■ **What to do**
In the entries below, find the line with "Die Amplitude der" and the line with "In den Simulationen". Reproduce those two lines and every line between them exactly, and nothing more.

START Information supplied

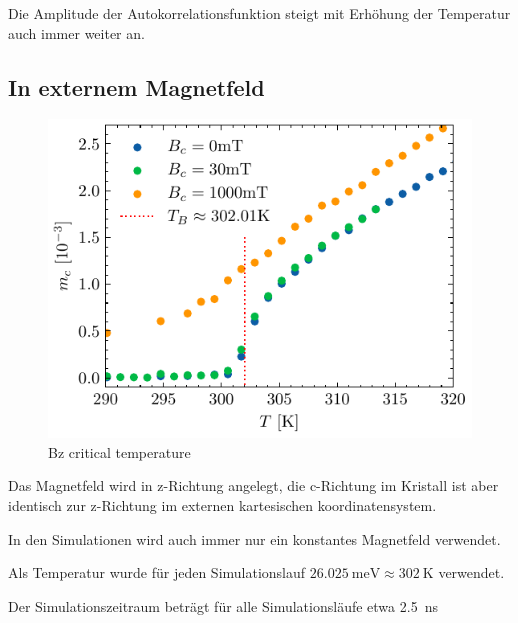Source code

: \documentclass[main.tex]{subfiles}
\begin{document}
Die Amplitude der Autokorrelationsfunktion steigt mit Erhöhung der Temperatur auch immer weiter an.

\subsection{In externem Magnetfeld}


\begin{figure}[H]
    \centering
    \includegraphics{bilder/plots/Bz_comparison/critical_temperature.pdf}
    \caption{Bz critical temperature}\label{fig:bz-crit-temp}
\end{figure}




Das Magnetfeld wird in z-Richtung angelegt, die c-Richtung im Kristall ist aber identisch zur z-Richtung im externen kartesischen koordinatensystem.

In den Simulationen wird auch immer nur ein konstantes Magnetfeld verwendet.

Als Temperatur wurde für jeden Simulationslauf \( \SI{26.025}{\milli\electronvolt} \approx \SI{302}{\kelvin}\) verwendet.

Der Simulationszeitraum beträgt für alle Simulationsläufe etwa \SI{2.5}{\nano\s}
\end{document}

END Information supplied

■ **Result**
Die Amplitude der Autokorrelationsfunktion steigt mit Erhöhung der Temperatur auch immer weiter an.

\subsection{In externem Magnetfeld}


\begin{figure}[H]
    \centering
    \includegraphics{bilder/plots/Bz_comparison/critical_temperature.pdf}
    \caption{Bz critical temperature}\label{fig:bz-crit-temp}
\end{figure}




Das Magnetfeld wird in z-Richtung angelegt, die c-Richtung im Kristall ist aber identisch zur z-Richtung im externen kartesischen koordinatensystem.

In den Simulationen wird auch immer nur ein konstantes Magnetfeld verwendet.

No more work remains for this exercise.